Minister of Gender, Children and Social Protection
- In office January 2018 – 2024
- President: George Weah

Personal details
- Alma mater: Minneapolis Community and Technical College; University of St. Thomas; University of Minnesota Duluth; ;
- Occupation: Activist; politician;

= Williametta Saydee-Tarr =

Liberian activist and politician

Williametta Saydee-Tarr is a Liberian activist and politician. Educated in the U.S. state of Minnesota, she was Minister of Gender, Children and Social Protection from 2018 until 2024.

==Biography==
Williametta Saydee-Tarr pursued her post-secondary education in the U.S. state of Minnesota, obtaining her AS in Business Management from the Minneapolis Community and Technical College, BA in Communications Studies from the University of St. Thomas, and master degree in advocacy and political leadership from the University of Minnesota Duluth.

Saydee-Tarr began working in the banking and non-governmental organisational sectors. She became the executive director of Gbowee Peace Foundation Africa, where she promoted both women's education in founder Leymah Gbowee's native Liberia and gender equality, and where she protected communities from the Western African Ebola epidemic. She also worked as an advocate for the African diaspora and restorative justice.

In January 2018, Saydee-Tarr became Minister of Gender, Children and Social Protection in the cabinet formed by newly-elected president George Weah; she was the only woman promoted to minister within the Weah cabinet. In March 2019, she led a Liberian mission at the United Nations Commission on the Status of Women. She was a panelist at the 2019 Young African Women Congress in Accra. She was a facilitator for the Go Girls Lead Mentorship Program, speaking at their 2021 graduation ceremony.

In her capacity as minister, Saydee-Tarr was cited in the media as an expert on sexual and gender-based violence in Liberia.
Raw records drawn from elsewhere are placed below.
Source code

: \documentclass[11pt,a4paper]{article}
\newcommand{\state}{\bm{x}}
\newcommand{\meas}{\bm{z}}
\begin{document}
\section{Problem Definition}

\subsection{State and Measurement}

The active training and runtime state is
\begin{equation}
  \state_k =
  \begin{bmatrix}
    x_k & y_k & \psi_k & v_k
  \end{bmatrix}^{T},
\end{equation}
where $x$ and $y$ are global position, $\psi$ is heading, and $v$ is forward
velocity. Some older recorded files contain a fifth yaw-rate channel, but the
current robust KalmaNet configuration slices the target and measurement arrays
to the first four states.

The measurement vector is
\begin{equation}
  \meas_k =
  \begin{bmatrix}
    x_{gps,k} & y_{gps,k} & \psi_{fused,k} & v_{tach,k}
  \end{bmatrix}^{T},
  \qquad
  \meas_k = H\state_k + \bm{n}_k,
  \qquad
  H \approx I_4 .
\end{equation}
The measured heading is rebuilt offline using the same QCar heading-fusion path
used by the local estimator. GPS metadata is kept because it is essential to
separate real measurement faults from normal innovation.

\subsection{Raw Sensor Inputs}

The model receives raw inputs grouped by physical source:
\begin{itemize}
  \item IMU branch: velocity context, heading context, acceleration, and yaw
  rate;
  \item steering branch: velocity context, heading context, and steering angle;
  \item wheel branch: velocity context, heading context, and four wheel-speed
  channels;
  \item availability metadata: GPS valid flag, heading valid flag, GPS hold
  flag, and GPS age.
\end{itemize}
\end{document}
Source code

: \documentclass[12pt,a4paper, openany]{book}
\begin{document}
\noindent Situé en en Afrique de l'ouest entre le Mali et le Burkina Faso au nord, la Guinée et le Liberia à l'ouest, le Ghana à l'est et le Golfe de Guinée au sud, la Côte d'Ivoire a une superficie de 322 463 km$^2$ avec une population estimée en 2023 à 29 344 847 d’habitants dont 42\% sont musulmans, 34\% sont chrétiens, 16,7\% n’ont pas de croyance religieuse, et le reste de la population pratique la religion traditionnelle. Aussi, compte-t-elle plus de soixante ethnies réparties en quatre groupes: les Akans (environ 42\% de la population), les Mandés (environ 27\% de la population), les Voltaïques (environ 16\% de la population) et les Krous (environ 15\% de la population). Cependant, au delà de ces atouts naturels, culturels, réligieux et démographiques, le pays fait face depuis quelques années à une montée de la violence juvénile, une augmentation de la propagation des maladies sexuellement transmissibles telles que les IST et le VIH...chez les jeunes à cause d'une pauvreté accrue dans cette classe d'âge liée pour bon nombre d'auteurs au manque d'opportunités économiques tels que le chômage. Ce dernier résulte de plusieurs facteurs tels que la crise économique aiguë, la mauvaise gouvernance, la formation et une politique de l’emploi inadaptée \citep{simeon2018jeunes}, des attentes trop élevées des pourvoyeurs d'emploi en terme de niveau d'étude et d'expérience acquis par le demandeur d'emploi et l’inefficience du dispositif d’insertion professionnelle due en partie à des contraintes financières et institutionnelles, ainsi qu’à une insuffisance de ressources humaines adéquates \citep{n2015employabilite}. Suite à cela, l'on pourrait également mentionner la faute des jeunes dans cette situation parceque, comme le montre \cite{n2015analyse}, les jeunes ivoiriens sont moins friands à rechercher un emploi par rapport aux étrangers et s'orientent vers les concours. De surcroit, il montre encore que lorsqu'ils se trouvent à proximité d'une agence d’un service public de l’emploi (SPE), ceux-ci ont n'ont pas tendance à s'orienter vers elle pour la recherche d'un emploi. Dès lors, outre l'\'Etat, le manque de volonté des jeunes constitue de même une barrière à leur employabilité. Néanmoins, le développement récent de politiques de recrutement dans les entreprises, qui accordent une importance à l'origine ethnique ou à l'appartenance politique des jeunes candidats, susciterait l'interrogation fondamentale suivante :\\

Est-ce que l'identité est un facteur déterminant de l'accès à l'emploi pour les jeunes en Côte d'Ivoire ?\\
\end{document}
In March 2021, the United States embassy praised her for her work against sexual and gender-based violence in Liberia, citing examples like the government's 2020-2022 Anti-SGBV Roadmap and her 2020 National Call to Action conference.

In 2024, Saydee-Tarr stepped down as minister after Weah was unseated in the 2023 Liberian general election, and the Liberia Anti-Corruption Commission cited her for failing to declare her assets.